#DBHangOps 08/06/15 -- Orchestrator and Binlog Servers and more!
Join in #DBHangOps this Thursday, August, 06, 2015 at 11:00am pacific (18:00 GMT), to participate in the discussion about:
- Orchestrator and Binlog Servers from Shlomi Noach
- Configuration vs. Orchestration
You can check out the event page at https://plus.google.com/events/ci32euumljnmivfo8kkh9j8kum8 on Thursday to participate.
As always, you can still watch the #DBHangOps twitter search, the @DBHangOps twitter feed, or this blog post to get a link for the google hangout on Thursday!
See all of you on Thursday!
You can catch a livestream at:
- Binlog servers appear as a mysql daemon to any mysql masters or replicas, but it merely proxies binary log events to downstream replicas
- Binlog servers are also meant to act as if they're the same as their upstream master
- you do a "CHANGE MASTER TO..." pointing at the hostname of an individual binlog server, but when statements are relayed from a binlog server, they have the server_id of their masters
- "binlog servers: Ctrl-C Ctrl-V as a service!"
- binlog servers help provide "master fanout" to allow more read replicas to for a given set of data
- At Booking.com, replicas connect to a VIP in order to access the next available binlog server.

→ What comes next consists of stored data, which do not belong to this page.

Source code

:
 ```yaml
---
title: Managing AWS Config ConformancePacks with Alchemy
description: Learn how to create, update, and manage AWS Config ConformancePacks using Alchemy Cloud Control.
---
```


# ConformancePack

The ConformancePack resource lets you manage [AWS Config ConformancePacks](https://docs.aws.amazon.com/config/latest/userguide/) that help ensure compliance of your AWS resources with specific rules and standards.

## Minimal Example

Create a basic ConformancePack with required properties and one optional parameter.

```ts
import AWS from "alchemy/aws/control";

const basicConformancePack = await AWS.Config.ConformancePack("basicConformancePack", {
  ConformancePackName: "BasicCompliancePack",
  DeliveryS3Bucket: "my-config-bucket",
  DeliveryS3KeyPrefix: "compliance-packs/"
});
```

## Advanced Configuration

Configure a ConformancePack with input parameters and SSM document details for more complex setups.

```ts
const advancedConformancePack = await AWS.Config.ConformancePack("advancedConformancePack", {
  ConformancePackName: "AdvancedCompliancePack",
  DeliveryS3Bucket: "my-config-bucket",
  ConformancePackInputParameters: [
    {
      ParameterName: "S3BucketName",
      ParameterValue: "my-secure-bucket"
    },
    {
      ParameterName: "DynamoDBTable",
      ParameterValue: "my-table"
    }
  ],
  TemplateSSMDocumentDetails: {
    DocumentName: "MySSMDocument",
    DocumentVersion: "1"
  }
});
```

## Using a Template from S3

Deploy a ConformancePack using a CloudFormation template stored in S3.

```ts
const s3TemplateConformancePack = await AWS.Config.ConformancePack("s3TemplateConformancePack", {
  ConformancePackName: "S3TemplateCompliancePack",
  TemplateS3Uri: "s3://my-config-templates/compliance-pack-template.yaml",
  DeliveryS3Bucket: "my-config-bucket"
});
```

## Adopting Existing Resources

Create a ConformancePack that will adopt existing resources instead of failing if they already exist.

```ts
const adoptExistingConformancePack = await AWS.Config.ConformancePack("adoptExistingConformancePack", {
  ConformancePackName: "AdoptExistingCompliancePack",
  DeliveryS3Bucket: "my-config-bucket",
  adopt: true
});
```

As a result, if a binlog server fails, a replica will connect to the next available one.
- Binlog servers will download a list of credentials from its upstream master to service data under the same authorization flow
- Anything interrogation for replication (e.g.
SHOW SLAVE STATUS or
SHOW VARIABLES) will work, but data inspection statements like
SHOW TABLES won't return anything
- Using binlog servers in place of intermediate masters has interesting implications with parallel replication
Orchestrator and Binlog Servers
- Binlog servers show up in orchestrator as "INHERIT" for their statement types
- Orchestrator is now able to support interacting with binlog servers and making intelligent decisions with binlog servers in a replication topology
- since binlog servers serve the same server-id as an upstream master, orchestrator knows it can simply update "MASTER_HOST" on downstream replicas
- It seems like orcehstrator with binlog servers has a lot of overlap with GTIDs in MySQL. Why use one over the other?
- using binlog servers allows for faster healing of large topolgoies. If you have to repoint 10 replicas, you need to have scan binary logs on each replica. Binlog servers allow you to just change the host you point at.
- using binlog servers doesn't really add additional lag into the topology like you would see with an intermediate master
- Unless you do something extreme like delete 1mil records using Row-Based Replication
- How does semi-sync play into a topology with Binlog servers?
- Support for this is being worked on. This allows for stronger guarantees of statement durability across multiple nodes. Current idea is that binlog servers will be semi-sync and downstream replicas may still be asynchronous
- Other Binlog servers ideas/use cases
- Could binlog servers also service backup architecture work?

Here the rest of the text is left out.